Le sujet veut avoir le sentiment qu’il domine la situation. Cela peut venir d’un souhait de revanche, d’autonomie : des individus poussés à la performance dans des domaines ne relevant pas de leur ambition propre peuvent choisir la procrastination pour affirmer leur indépendance. Une personne voulant se mesurer à son environnement par goût du risque peut aussi devenir une « retardataire ».
Exemple : un employé qui lutte contre sa hiérarchie à la limite du renvoi ou encore un vendeur au téléphone qui le laisse sonner.
Le sujet souhaite être protégé, conseillé, dirigé ; il est à l’aise en équipe ou lorsque quelqu’un d’autre prend les décisions importantes, comme un enfant dans le cadre familial. Il peut aussi chercher à attirer l’attention sur lui par une situation extrême ou encore savoir qu’il a toujours quelque chose à faire (crainte de la solitude).
Exemple : un élève qui attend que quelqu’un lui fasse ses devoirs.
Le sujet a peur que les autres ne prennent trop de place dans sa vie (croyance qu’il va se faire voler ses réalisations, précédente relation sentimentale ratée, souvenir de personnes envahissantes, etc.). Il peut aussi craindre de dévoiler ses « mauvais côtés » si les autres s’approchent trop de lui et qu’ainsi il se fasse rejeter.
Exemple : Quelqu'un qui arrive systématiquement en retard à ses rendez-vous galants.
Le sujet s'amuse à retarder le plus possible une tâche obligatoire non motivante pour jouer avec le délai et trouver finalement de la motivation ou de l'excitation à faire à temps mais à la dernière minute..
Exemple : Quelqu'un rédige l'ordre du jour de la réunion périodique de son équipe dans le couloir en se rendant à ladite réunion.
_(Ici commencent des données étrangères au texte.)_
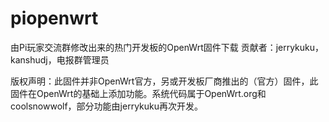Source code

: ﻿# piopenwrt
由Pi玩家交流群修改出来的热门开发板的OpenWrt固件下载
贡献者：jerrykuku，kanshudj，电报群管理员  
  
版权声明：此固件并非OpenWrt官方，另或开发板厂商推出的（官方）固件，此固件在OpenWrt的基础上添加功能。系统代码属于OpenWrt.org和coolsnowwolf，部分功能由jerrykuku再次开发。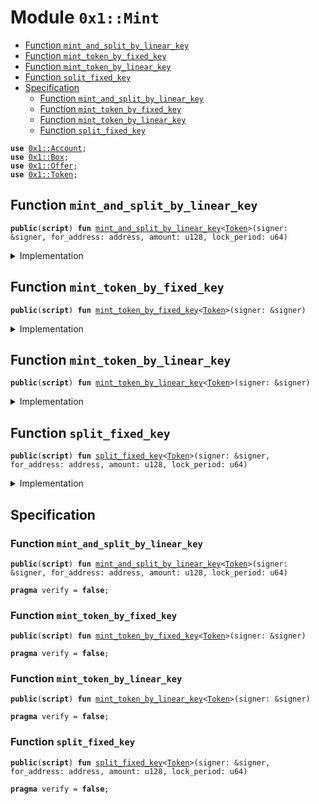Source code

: 
<a name="0x1_Mint"></a>

# Module `0x1::Mint`



-  [Function `mint_and_split_by_linear_key`](#0x1_Mint_mint_and_split_by_linear_key)
-  [Function `mint_token_by_fixed_key`](#0x1_Mint_mint_token_by_fixed_key)
-  [Function `mint_token_by_linear_key`](#0x1_Mint_mint_token_by_linear_key)
-  [Function `split_fixed_key`](#0x1_Mint_split_fixed_key)
-  [Specification](#@Specification_0)
    -  [Function `mint_and_split_by_linear_key`](#@Specification_0_mint_and_split_by_linear_key)
    -  [Function `mint_token_by_fixed_key`](#@Specification_0_mint_token_by_fixed_key)
    -  [Function `mint_token_by_linear_key`](#@Specification_0_mint_token_by_linear_key)
    -  [Function `split_fixed_key`](#@Specification_0_split_fixed_key)


<pre><code><b>use</b> <a href="Account.md#0x1_Account">0x1::Account</a>;
<b>use</b> <a href="Box.md#0x1_Box">0x1::Box</a>;
<b>use</b> <a href="Offer.md#0x1_Offer">0x1::Offer</a>;
<b>use</b> <a href="Token.md#0x1_Token">0x1::Token</a>;
</code></pre>



<a name="0x1_Mint_mint_and_split_by_linear_key"></a>

## Function `mint_and_split_by_linear_key`



<pre><code><b>public</b>(<b>script</b>) <b>fun</b> <a href="Mint.md#0x1_Mint_mint_and_split_by_linear_key">mint_and_split_by_linear_key</a>&lt;<a href="Token.md#0x1_Token">Token</a>&gt;(signer: &signer, for_address: address, amount: u128, lock_period: u64)
</code></pre>



<details>
<summary>Implementation</summary>


<pre><code><b>public</b>(<b>script</b>) <b>fun</b> <a href="Mint.md#0x1_Mint_mint_and_split_by_linear_key">mint_and_split_by_linear_key</a>&lt;<a href="Token.md#0x1_Token">Token</a>: store&gt;(
    signer: &signer,
    for_address: address,
    amount: u128,
    lock_period: u64,
) {
    // 1. take key: LinearTimeMintKey&lt;<a href="Token.md#0x1_Token">Token</a>&gt;
    <b>let</b> mint_key = <a href="Box.md#0x1_Box_take">Box::take</a>&lt;<a href="Token.md#0x1_Token_LinearTimeMintKey">Token::LinearTimeMintKey</a>&lt;<a href="Token.md#0x1_Token">Token</a>&gt;&gt;(signer);

    // 2. mint token
    <b>let</b> (tokens, new_mint_key) = <a href="Token.md#0x1_Token_split_linear_key">Token::split_linear_key</a>&lt;<a href="Token.md#0x1_Token">Token</a>&gt;(&<b>mut</b> mint_key, amount);

    // 3. deposit
    <a href="Account.md#0x1_Account_deposit_to_self">Account::deposit_to_self</a>(signer, tokens);

    // 4. put or destroy key
    <b>if</b> (<a href="Token.md#0x1_Token_is_empty_key">Token::is_empty_key</a>(&mint_key)) {
        <a href="Token.md#0x1_Token_destroy_empty_key">Token::destroy_empty_key</a>(mint_key);
    } <b>else</b> {
        <a href="Box.md#0x1_Box_put">Box::put</a>(signer, mint_key);
    };

    // 5. offer
    <a href="Offer.md#0x1_Offer_create">Offer::create</a>&lt;<a href="Token.md#0x1_Token_LinearTimeMintKey">Token::LinearTimeMintKey</a>&lt;<a href="Token.md#0x1_Token">Token</a>&gt;&gt;(signer, new_mint_key, for_address, lock_period);
}
</code></pre>



</details>

<a name="0x1_Mint_mint_token_by_fixed_key"></a>

## Function `mint_token_by_fixed_key`



<pre><code><b>public</b>(<b>script</b>) <b>fun</b> <a href="Mint.md#0x1_Mint_mint_token_by_fixed_key">mint_token_by_fixed_key</a>&lt;<a href="Token.md#0x1_Token">Token</a>&gt;(signer: &signer)
</code></pre>



<details>
<summary>Implementation</summary>


<pre><code><b>public</b>(<b>script</b>) <b>fun</b> <a href="Mint.md#0x1_Mint_mint_token_by_fixed_key">mint_token_by_fixed_key</a>&lt;<a href="Token.md#0x1_Token">Token</a>: store&gt;(
    signer: &signer,
) {
    // 1. take key: FixedTimeMintKey&lt;<a href="Token.md#0x1_Token">Token</a>&gt;
    <b>let</b> mint_key = <a href="Box.md#0x1_Box_take">Box::take</a>&lt;<a href="Token.md#0x1_Token_FixedTimeMintKey">Token::FixedTimeMintKey</a>&lt;<a href="Token.md#0x1_Token">Token</a>&gt;&gt;(signer);

    // 2. mint token
    <b>let</b> tokens = <a href="Token.md#0x1_Token_mint_with_fixed_key">Token::mint_with_fixed_key</a>&lt;<a href="Token.md#0x1_Token">Token</a>&gt;(mint_key);

    // 3. deposit
    <a href="Account.md#0x1_Account_deposit_to_self">Account::deposit_to_self</a>(signer, tokens);
}
</code></pre>



</details>

<a name="0x1_Mint_mint_token_by_linear_key"></a>

## Function `mint_token_by_linear_key`



<pre><code><b>public</b>(<b>script</b>) <b>fun</b> <a href="Mint.md#0x1_Mint_mint_token_by_linear_key">mint_token_by_linear_key</a>&lt;<a href="Token.md#0x1_Token">Token</a>&gt;(signer: &signer)
</code></pre>



<details>
<summary>Implementation</summary>


<pre><code><b>public</b>(<b>script</b>) <b>fun</b> <a href="Mint.md#0x1_Mint_mint_token_by_linear_key">mint_token_by_linear_key</a>&lt;<a href="Token.md#0x1_Token">Token</a>: store&gt;(
    signer: &signer,
) {
    // 1. take key: LinearTimeMintKey&lt;<a href="Token.md#0x1_Token">Token</a>&gt;
    <b>let</b> mint_key = <a href="Box.md#0x1_Box_take">Box::take</a>&lt;<a href="Token.md#0x1_Token_LinearTimeMintKey">Token::LinearTimeMintKey</a>&lt;<a href="Token.md#0x1_Token">Token</a>&gt;&gt;(signer);

    // 2. mint token
    <b>let</b> tokens = <a href="Token.md#0x1_Token_mint_with_linear_key">Token::mint_with_linear_key</a>&lt;<a href="Token.md#0x1_Token">Token</a>&gt;(&<b>mut</b> mint_key);

    // 3. deposit
    <a href="Account.md#0x1_Account_deposit_to_self">Account::deposit_to_self</a>(signer, tokens);

    // 4. put or destroy key
    <b>if</b> (<a href="Token.md#0x1_Token_is_empty_key">Token::is_empty_key</a>(&mint_key)) {
        <a href="Token.md#0x1_Token_destroy_empty_key">Token::destroy_empty_key</a>(mint_key);
    } <b>else</b> {
        <a href="Box.md#0x1_Box_put">Box::put</a>(signer, mint_key);
    }
}
</code></pre>



</details>

<a name="0x1_Mint_split_fixed_key"></a>

## Function `split_fixed_key`



<pre><code><b>public</b>(<b>script</b>) <b>fun</b> <a href="Mint.md#0x1_Mint_split_fixed_key">split_fixed_key</a>&lt;<a href="Token.md#0x1_Token">Token</a>&gt;(signer: &signer, for_address: address, amount: u128, lock_period: u64)
</code></pre>



<details>
<summary>Implementation</summary>


<pre><code><b>public</b>(<b>script</b>) <b>fun</b> <a href="Mint.md#0x1_Mint_split_fixed_key">split_fixed_key</a>&lt;<a href="Token.md#0x1_Token">Token</a>: store&gt;(
    signer: &signer,
    for_address: address,
    amount: u128,
    lock_period: u64,
) {
    // 1. take key: FixedTimeMintKey&lt;<a href="Token.md#0x1_Token">Token</a>&gt;
    <b>let</b> mint_key = <a href="Box.md#0x1_Box_take">Box::take</a>&lt;<a href="Token.md#0x1_Token_FixedTimeMintKey">Token::FixedTimeMintKey</a>&lt;<a href="Token.md#0x1_Token">Token</a>&gt;&gt;(signer);

    // 2.
    <b>let</b> new_mint_key = <a href="Token.md#0x1_Token_split_fixed_key">Token::split_fixed_key</a>&lt;<a href="Token.md#0x1_Token">Token</a>&gt;(&<b>mut</b> mint_key, amount);

    // 3. put key
    <a href="Box.md#0x1_Box_put">Box::put</a>(signer, mint_key);

    // 4. offer
    <a href="Offer.md#0x1_Offer_create">Offer::create</a>&lt;<a href="Token.md#0x1_Token_FixedTimeMintKey">Token::FixedTimeMintKey</a>&lt;<a href="Token.md#0x1_Token">Token</a>&gt;&gt;(signer, new_mint_key, for_address, lock_period);
}
</code></pre>



</details>

<a name="@Specification_0"></a>

## Specification


<a name="@Specification_0_mint_and_split_by_linear_key"></a>

### Function `mint_and_split_by_linear_key`


<pre><code><b>public</b>(<b>script</b>) <b>fun</b> <a href="Mint.md#0x1_Mint_mint_and_split_by_linear_key">mint_and_split_by_linear_key</a>&lt;<a href="Token.md#0x1_Token">Token</a>&gt;(signer: &signer, for_address: address, amount: u128, lock_period: u64)
</code></pre>




<pre><code><b>pragma</b> verify = <b>false</b>;
</code></pre>



<a name="@Specification_0_mint_token_by_fixed_key"></a>

### Function `mint_token_by_fixed_key`


<pre><code><b>public</b>(<b>script</b>) <b>fun</b> <a href="Mint.md#0x1_Mint_mint_token_by_fixed_key">mint_token_by_fixed_key</a>&lt;<a href="Token.md#0x1_Token">Token</a>&gt;(signer: &signer)
</code></pre>




<pre><code><b>pragma</b> verify = <b>false</b>;
</code></pre>



<a name="@Specification_0_mint_token_by_linear_key"></a>

### Function `mint_token_by_linear_key`


<pre><code><b>public</b>(<b>script</b>) <b>fun</b> <a href="Mint.md#0x1_Mint_mint_token_by_linear_key">mint_token_by_linear_key</a>&lt;<a href="Token.md#0x1_Token">Token</a>&gt;(signer: &signer)
</code></pre>




<pre><code><b>pragma</b> verify = <b>false</b>;
</code></pre>



<a name="@Specification_0_split_fixed_key"></a>

### Function `split_fixed_key`


<pre><code><b>public</b>(<b>script</b>) <b>fun</b> <a href="Mint.md#0x1_Mint_split_fixed_key">split_fixed_key</a>&lt;<a href="Token.md#0x1_Token">Token</a>&gt;(signer: &signer, for_address: address, amount: u128, lock_period: u64)
</code></pre>




<pre><code><b>pragma</b> verify = <b>false</b>;
</code></pre>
D'autres hypothèses existent, travaillées en psychothérapie, à partir des textes freudiens (Inhibition symptôme et angoisse, le cas du petit Hans, l'homme aux rats) et Lacaniens (Commentaires sur le cas du petit Hans, commentaires sur Hamlet, commentaires sur la névrose obsessionnelle). Elles sont retrouvées aussi dans le travail de Nicolas Abraham et Maria Torok dans leur ouvrage : L'écorce et le noyau. Pour les psychologues d'orientation plus expérimentale ou comportementale, ces hypothèses ne sont que des interprétations qui n'ont pas été vérifiées par un plan d'expérimentations ou des études plus ou moins contrôlées.
La procrastination ne peut pas uniquement se comprendre par sa description mécanique et morphologique ; elle a des raisons d'être économiques c'est-à-dire qui participent aux défenses contre de l'angoisse diffuse en rapport avec un manque de parole (un manque de symbolisation) et une culpabilité face à une faute perçue comme diffuse alors qu'elle concerne la difficulté d'admettre la place du père comme lieu de parole structurante. Il y a probablement une confusion entre ses interdictions et ses commandements.
Au lieu d'une relation d'autorité s'instaure une relation de combat où l'enjeu inconscient est la mort de l'Autre.
L'allusion à Hamlet faite par Lacan éclaire cette position ambiguë et nouée au plus profond du Sujet. La question de la place au sein d'une relation intersubjective est posée. Les questions de l'influence, de l'emprise et de la séduction ainsi que de la domination suivent la première.